_INPUT FOR THIS TASK:_
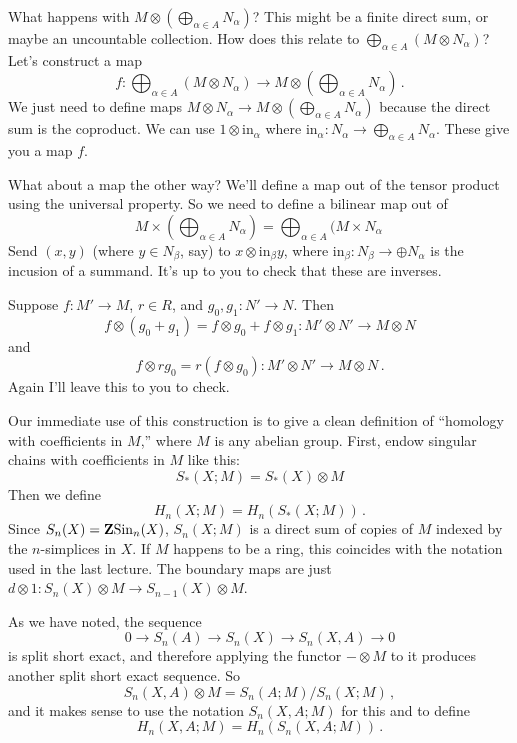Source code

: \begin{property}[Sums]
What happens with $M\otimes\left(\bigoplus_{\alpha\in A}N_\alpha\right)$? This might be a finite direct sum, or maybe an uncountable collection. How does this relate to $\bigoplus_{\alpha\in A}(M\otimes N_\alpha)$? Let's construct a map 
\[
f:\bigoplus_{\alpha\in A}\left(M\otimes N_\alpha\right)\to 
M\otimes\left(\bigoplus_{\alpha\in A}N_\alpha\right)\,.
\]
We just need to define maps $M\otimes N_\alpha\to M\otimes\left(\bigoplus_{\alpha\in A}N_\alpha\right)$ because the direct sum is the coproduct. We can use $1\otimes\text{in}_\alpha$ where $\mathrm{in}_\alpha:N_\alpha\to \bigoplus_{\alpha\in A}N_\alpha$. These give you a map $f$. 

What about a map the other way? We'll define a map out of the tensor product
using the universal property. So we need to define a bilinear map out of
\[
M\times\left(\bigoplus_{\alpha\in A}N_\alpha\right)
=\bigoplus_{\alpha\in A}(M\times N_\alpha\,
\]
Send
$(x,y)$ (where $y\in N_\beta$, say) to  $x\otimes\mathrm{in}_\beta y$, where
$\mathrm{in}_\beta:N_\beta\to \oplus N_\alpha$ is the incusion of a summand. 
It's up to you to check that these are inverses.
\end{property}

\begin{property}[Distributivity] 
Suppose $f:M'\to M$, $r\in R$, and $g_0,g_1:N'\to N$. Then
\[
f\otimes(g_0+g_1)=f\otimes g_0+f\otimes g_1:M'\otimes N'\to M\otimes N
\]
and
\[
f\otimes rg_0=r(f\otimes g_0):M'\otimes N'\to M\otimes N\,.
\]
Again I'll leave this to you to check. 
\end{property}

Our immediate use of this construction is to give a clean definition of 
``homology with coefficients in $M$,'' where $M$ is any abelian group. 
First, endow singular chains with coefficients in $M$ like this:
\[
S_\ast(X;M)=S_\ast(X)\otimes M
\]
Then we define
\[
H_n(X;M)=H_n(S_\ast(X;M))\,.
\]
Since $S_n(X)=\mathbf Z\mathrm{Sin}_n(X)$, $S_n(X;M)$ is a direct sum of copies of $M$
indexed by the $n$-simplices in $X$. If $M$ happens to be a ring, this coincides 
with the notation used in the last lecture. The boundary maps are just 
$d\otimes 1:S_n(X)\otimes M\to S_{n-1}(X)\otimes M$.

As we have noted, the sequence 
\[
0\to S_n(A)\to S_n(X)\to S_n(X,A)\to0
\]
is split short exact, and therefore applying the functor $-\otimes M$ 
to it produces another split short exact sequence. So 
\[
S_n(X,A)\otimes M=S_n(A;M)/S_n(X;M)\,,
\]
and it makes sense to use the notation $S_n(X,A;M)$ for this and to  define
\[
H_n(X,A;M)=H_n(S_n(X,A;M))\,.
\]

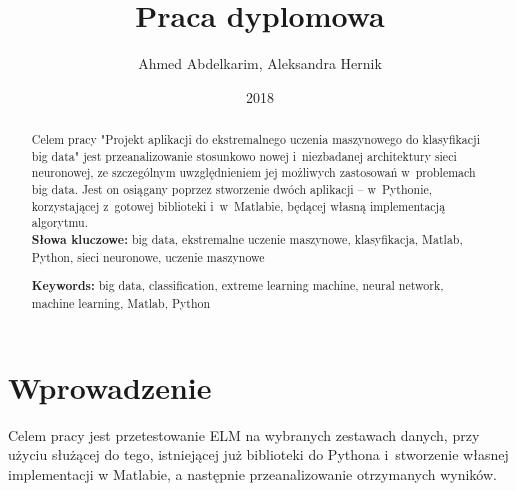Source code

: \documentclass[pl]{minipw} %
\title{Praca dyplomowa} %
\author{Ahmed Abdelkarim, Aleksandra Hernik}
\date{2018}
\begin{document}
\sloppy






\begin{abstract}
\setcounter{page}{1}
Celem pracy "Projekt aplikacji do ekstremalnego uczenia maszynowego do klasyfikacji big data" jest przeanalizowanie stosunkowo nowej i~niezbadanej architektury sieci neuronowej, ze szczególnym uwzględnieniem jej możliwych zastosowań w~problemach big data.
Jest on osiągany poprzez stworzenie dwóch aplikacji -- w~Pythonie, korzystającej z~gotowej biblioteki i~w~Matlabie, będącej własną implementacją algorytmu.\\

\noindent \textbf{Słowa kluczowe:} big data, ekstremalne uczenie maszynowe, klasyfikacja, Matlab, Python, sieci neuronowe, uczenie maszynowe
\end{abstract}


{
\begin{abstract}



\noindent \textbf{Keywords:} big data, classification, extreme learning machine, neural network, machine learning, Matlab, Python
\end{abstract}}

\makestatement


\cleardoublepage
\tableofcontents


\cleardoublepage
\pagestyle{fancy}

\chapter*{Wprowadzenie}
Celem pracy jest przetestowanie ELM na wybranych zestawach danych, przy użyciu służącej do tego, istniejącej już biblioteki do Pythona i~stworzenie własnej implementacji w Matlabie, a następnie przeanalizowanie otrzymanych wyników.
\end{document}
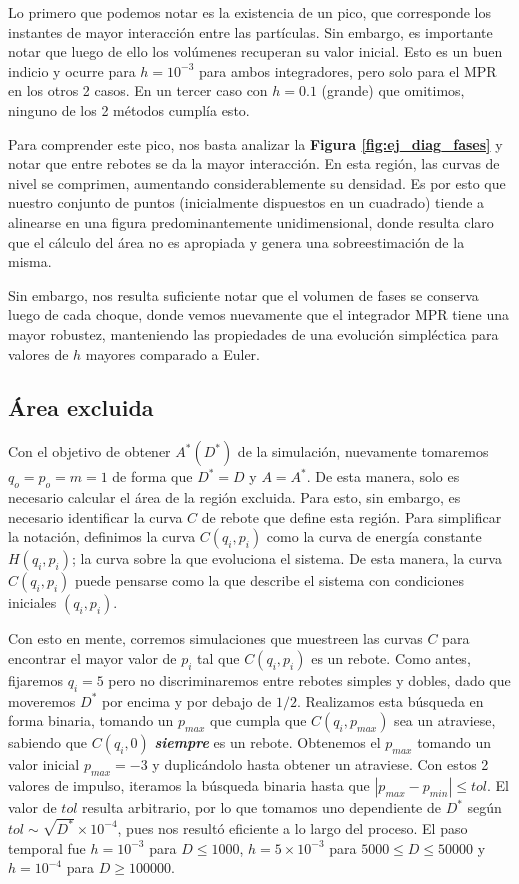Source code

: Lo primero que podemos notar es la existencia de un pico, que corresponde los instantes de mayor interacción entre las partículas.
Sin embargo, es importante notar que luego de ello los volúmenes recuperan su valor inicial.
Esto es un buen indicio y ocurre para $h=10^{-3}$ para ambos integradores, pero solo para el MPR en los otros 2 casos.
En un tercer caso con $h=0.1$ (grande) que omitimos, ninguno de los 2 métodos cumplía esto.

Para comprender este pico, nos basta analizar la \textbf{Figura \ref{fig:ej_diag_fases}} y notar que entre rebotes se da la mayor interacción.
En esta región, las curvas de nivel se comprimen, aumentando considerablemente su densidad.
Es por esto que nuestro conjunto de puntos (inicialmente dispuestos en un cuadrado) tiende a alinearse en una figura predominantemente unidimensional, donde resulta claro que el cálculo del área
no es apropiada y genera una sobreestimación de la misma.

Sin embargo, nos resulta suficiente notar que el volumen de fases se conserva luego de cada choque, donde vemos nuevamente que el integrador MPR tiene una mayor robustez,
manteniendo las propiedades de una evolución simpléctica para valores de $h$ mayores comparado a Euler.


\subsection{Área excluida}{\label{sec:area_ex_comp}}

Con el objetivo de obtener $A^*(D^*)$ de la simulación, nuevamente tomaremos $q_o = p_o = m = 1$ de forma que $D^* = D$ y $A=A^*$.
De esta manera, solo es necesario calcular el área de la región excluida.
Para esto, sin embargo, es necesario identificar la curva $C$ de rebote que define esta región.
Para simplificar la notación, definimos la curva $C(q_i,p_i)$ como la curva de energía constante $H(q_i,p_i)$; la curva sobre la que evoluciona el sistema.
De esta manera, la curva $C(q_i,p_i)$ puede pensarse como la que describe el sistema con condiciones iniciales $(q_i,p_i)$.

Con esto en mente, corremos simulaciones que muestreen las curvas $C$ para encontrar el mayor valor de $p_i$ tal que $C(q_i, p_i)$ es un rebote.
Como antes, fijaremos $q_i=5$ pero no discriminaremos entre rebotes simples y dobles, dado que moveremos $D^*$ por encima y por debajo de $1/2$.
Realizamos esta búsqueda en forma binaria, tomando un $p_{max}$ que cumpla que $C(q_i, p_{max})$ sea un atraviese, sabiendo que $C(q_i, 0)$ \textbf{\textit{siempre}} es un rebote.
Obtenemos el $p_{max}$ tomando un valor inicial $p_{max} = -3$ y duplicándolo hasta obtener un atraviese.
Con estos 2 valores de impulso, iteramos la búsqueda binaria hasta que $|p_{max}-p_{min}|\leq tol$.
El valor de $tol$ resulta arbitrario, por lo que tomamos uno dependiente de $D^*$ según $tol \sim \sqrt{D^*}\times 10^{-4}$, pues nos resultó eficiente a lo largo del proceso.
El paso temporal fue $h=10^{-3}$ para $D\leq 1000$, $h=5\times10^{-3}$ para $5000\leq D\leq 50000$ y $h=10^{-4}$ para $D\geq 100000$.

_TASK TO CARRY OUT:_
Please set down each entry word for word, without its images.

_WRITTEN ANSWER:_
Source code

: \begin{property}[Sums]
What happens with $M\otimes\left(\bigoplus_{\alpha\in A}N_\alpha\right)$? This might be a finite direct sum, or maybe an uncountable collection. How does this relate to $\bigoplus_{\alpha\in A}(M\otimes N_\alpha)$? Let's construct a map 
\[
f:\bigoplus_{\alpha\in A}\left(M\otimes N_\alpha\right)\to 
M\otimes\left(\bigoplus_{\alpha\in A}N_\alpha\right)\,.
\]
We just need to define maps $M\otimes N_\alpha\to M\otimes\left(\bigoplus_{\alpha\in A}N_\alpha\right)$ because the direct sum is the coproduct. We can use $1\otimes\text{in}_\alpha$ where $\mathrm{in}_\alpha:N_\alpha\to \bigoplus_{\alpha\in A}N_\alpha$. These give you a map $f$. 

What about a map the other way? We'll define a map out of the tensor product
using the universal property. So we need to define a bilinear map out of
\[
M\times\left(\bigoplus_{\alpha\in A}N_\alpha\right)
=\bigoplus_{\alpha\in A}(M\times N_\alpha\,
\]
Send
$(x,y)$ (where $y\in N_\beta$, say) to  $x\otimes\mathrm{in}_\beta y$, where
$\mathrm{in}_\beta:N_\beta\to \oplus N_\alpha$ is the incusion of a summand. 
It's up to you to check that these are inverses.
\end{property}

\begin{property}[Distributivity] 
Suppose $f:M'\to M$, $r\in R$, and $g_0,g_1:N'\to N$. Then
\[
f\otimes(g_0+g_1)=f\otimes g_0+f\otimes g_1:M'\otimes N'\to M\otimes N
\]
and
\[
f\otimes rg_0=r(f\otimes g_0):M'\otimes N'\to M\otimes N\,.
\]
Again I'll leave this to you to check. 
\end{property}

Our immediate use of this construction is to give a clean definition of 
``homology with coefficients in $M$,'' where $M$ is any abelian group. 
First, endow singular chains with coefficients in $M$ like this:
\[
S_\ast(X;M)=S_\ast(X)\otimes M
\]
Then we define
\[
H_n(X;M)=H_n(S_\ast(X;M))\,.
\]
Since $S_n(X)=\mathbf Z\mathrm{Sin}_n(X)$, $S_n(X;M)$ is a direct sum of copies of $M$
indexed by the $n$-simplices in $X$. If $M$ happens to be a ring, this coincides 
with the notation used in the last lecture. The boundary maps are just 
$d\otimes 1:S_n(X)\otimes M\to S_{n-1}(X)\otimes M$.

As we have noted, the sequence 
\[
0\to S_n(A)\to S_n(X)\to S_n(X,A)\to0
\]
is split short exact, and therefore applying the functor $-\otimes M$ 
to it produces another split short exact sequence. So 
\[
S_n(X,A)\otimes M=S_n(A;M)/S_n(X;M)\,,
\]
and it makes sense to use the notation $S_n(X,A;M)$ for this and to  define
\[
H_n(X,A;M)=H_n(S_n(X,A;M))\,.
\]

Source code

: \documentclass[pl]{minipw} %
\title{Praca dyplomowa} %
\author{Ahmed Abdelkarim, Aleksandra Hernik}
\date{2018}
\begin{document}
\sloppy






\begin{abstract}
\setcounter{page}{1}
Celem pracy "Projekt aplikacji do ekstremalnego uczenia maszynowego do klasyfikacji big data" jest przeanalizowanie stosunkowo nowej i~niezbadanej architektury sieci neuronowej, ze szczególnym uwzględnieniem jej możliwych zastosowań w~problemach big data.
Jest on osiągany poprzez stworzenie dwóch aplikacji -- w~Pythonie, korzystającej z~gotowej biblioteki i~w~Matlabie, będącej własną implementacją algorytmu.\\

\noindent \textbf{Słowa kluczowe:} big data, ekstremalne uczenie maszynowe, klasyfikacja, Matlab, Python, sieci neuronowe, uczenie maszynowe
\end{abstract}


{
\begin{abstract}



\noindent \textbf{Keywords:} big data, classification, extreme learning machine, neural network, machine learning, Matlab, Python
\end{abstract}}

\makestatement


\cleardoublepage
\tableofcontents


\cleardoublepage
\pagestyle{fancy}

\chapter*{Wprowadzenie}
Celem pracy jest przetestowanie ELM na wybranych zestawach danych, przy użyciu służącej do tego, istniejącej już biblioteki do Pythona i~stworzenie własnej implementacji w Matlabie, a następnie przeanalizowanie otrzymanych wyników.
\end{document}
Source code

: Lo primero que podemos notar es la existencia de un pico, que corresponde los instantes de mayor interacción entre las partículas.
Sin embargo, es importante notar que luego de ello los volúmenes recuperan su valor inicial.
Esto es un buen indicio y ocurre para $h=10^{-3}$ para ambos integradores, pero solo para el MPR en los otros 2 casos.
En un tercer caso con $h=0.1$ (grande) que omitimos, ninguno de los 2 métodos cumplía esto.

Para comprender este pico, nos basta analizar la \textbf{Figura \ref{fig:ej_diag_fases}} y notar que entre rebotes se da la mayor interacción.
En esta región, las curvas de nivel se comprimen, aumentando considerablemente su densidad.
Es por esto que nuestro conjunto de puntos (inicialmente dispuestos en un cuadrado) tiende a alinearse en una figura predominantemente unidimensional, donde resulta claro que el cálculo del área
no es apropiada y genera una sobreestimación de la misma.

Sin embargo, nos resulta suficiente notar que el volumen de fases se conserva luego de cada choque, donde vemos nuevamente que el integrador MPR tiene una mayor robustez,
manteniendo las propiedades de una evolución simpléctica para valores de $h$ mayores comparado a Euler.


\subsection{Área excluida}{\label{sec:area_ex_comp}}

Con el objetivo de obtener $A^*(D^*)$ de la simulación, nuevamente tomaremos $q_o = p_o = m = 1$ de forma que $D^* = D$ y $A=A^*$.
De esta manera, solo es necesario calcular el área de la región excluida.
Para esto, sin embargo, es necesario identificar la curva $C$ de rebote que define esta región.
Para simplificar la notación, definimos la curva $C(q_i,p_i)$ como la curva de energía constante $H(q_i,p_i)$; la curva sobre la que evoluciona el sistema.
De esta manera, la curva $C(q_i,p_i)$ puede pensarse como la que describe el sistema con condiciones iniciales $(q_i,p_i)$.

Con esto en mente, corremos simulaciones que muestreen las curvas $C$ para encontrar el mayor valor de $p_i$ tal que $C(q_i, p_i)$ es un rebote.
Como antes, fijaremos $q_i=5$ pero no discriminaremos entre rebotes simples y dobles, dado que moveremos $D^*$ por encima y por debajo de $1/2$.
Realizamos esta búsqueda en forma binaria, tomando un $p_{max}$ que cumpla que $C(q_i, p_{max})$ sea un atraviese, sabiendo que $C(q_i, 0)$ \textbf{\textit{siempre}} es un rebote.
Obtenemos el $p_{max}$ tomando un valor inicial $p_{max} = -3$ y duplicándolo hasta obtener un atraviese.
Con estos 2 valores de impulso, iteramos la búsqueda binaria hasta que $|p_{max}-p_{min}|\leq tol$.
El valor de $tol$ resulta arbitrario, por lo que tomamos uno dependiente de $D^*$ según $tol \sim \sqrt{D^*}\times 10^{-4}$, pues nos resultó eficiente a lo largo del proceso.
El paso temporal fue $h=10^{-3}$ para $D\leq 1000$, $h=5\times10^{-3}$ para $5000\leq D\leq 50000$ y $h=10^{-4}$ para $D\geq 100000$.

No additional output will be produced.